# Microsoft Azure Computer Vision for Instagram image processing
## Etienne P Jacquot - ASC SYSADMIN - epj@asc.upenn.edu

#### [Quickstart: Computer Vision client library for Python](https://docs.microsoft.com/en-us/azure/cognitive-services/computer-vision/quickstarts-sdk/python-sdk)
__________________

### Getting Started:

To [install Azure CLI](https://pypi.org/project/azure-cli/) for Python on MacOS:
- `pip install azure-cli` 
    
To [install Azure SDKs](https://docs.microsoft.com/en-us/azure/cognitive-services/Custom-Vision-Service/python-tutorial):
- `pip install azure.cognitiveservices.vision.computervision`
- `pip install azure-cognitiveservices-vision-customvision` 


### On Azure I created an `ASC-ComputerVision` endpoint w/ Free tier (20/minute, 5k per month)

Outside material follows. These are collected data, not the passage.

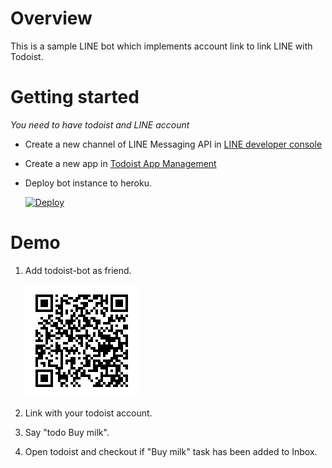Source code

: # Overview

This is a sample LINE bot which implements account link to link LINE with Todoist.

# Getting started

*You need to have todoist and LINE account*

- Create a new channel of LINE Messaging API in [LINE developer console](https://developers.line.me/console/)
- Create a new app in [Todoist App Management](https://developer.todoist.com/appconsole.html)
- Deploy bot instance to heroku.

    [![Deploy](https://www.herokucdn.com/deploy/button.svg)](https://heroku.com/deploy)

# Demo

1. Add todoist-bot as friend.

    ![qrcode](./image/qrcode.png)

1. Link with your todoist account.

1. Say "todo Buy milk".

1. Open todoist and checkout if "Buy milk" task has been added to Inbox.
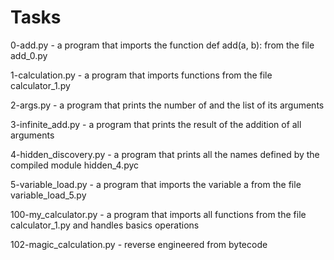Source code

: # Tasks

0-add.py - a program that imports the function def add(a, b): from the file add_0.py

1-calculation.py - a program that imports functions from the file calculator_1.py

2-args.py - a program that prints the number of and the list of its arguments

3-infinite_add.py - a program that prints the result of the addition of all arguments

4-hidden_discovery.py - a program that prints all the names defined by the compiled module hidden_4.pyc

5-variable_load.py - a program that imports the variable a from the file variable_load_5.py

100-my_calculator.py - a program that imports all functions from the file calculator_1.py and handles basics operations

102-magic_calculation.py - reverse engineered from bytecode
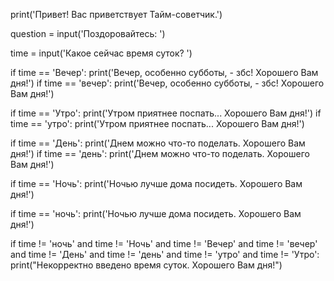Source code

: print('Привет! Вас приветствует Тайм-советчик.')


question = input('Поздоровайтесь: ')


time = input('Какое сейчас время суток? ')


if time == 'Вечер':
    print('Вечер, особенно субботы, - збс! Хорошего Вам дня!')
if time == 'вечер':
    print('Вечер, особенно субботы, - збс! Хорошего Вам дня!')

if time == 'Утро':
    print('Утром приятнее поспать... Хорошего Вам дня!')
if time == 'утро':
    print('Утром приятнее поспать... Хорошего Вам дня!')

if time == 'День':
    print('Днем можно что-то поделать. Хорошего Вам дня!')
if time == 'день':
    print('Днем можно что-то поделать. Хорошего Вам дня!')

if time == 'Ночь':
    print('Ночью лучше дома посидеть. Хорошего Вам дня!')

if time == 'ночь':
    print('Ночью лучше дома посидеть. Хорошего Вам дня!')

if time != 'ночь' and time != 'Ночь' and time != 'Вечер' and time != 'вечер' and time != 'День' and time != 'день' and time != 'утро' and time != 'Утро':
    print("Некорректно введено время суток. Хорошего Вам дня!")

Save your credentials to `configs/config.ini` and do not share!

#### *Update -->> latest version for computervision to avoid errors...*

- more info https://pypi.org/project/azure-cognitiveservices-vision-computervision/

`pip install azure-cognitiveservices-vision-computervision==0.7.0`

_________


In [1]:
import pandas as pd
import os

import configparser
import sys
import time

import requests

from azure.cognitiveservices.vision.computervision import ComputerVisionClient
from azure.cognitiveservices.vision.computervision.models import OperationStatusCodes
from msrest.authentication import CognitiveServicesCredentials

### Using PhantomBuster to get Instgram URLs for `@blackivystories`

Save as csv in `./data/`

- https://phantombuster.com/4737542404301822/phantoms/1973743622888750/console


In [2]:
df = pd.read_csv('./data/blackivystories_PostsExtractor_03012021.csv')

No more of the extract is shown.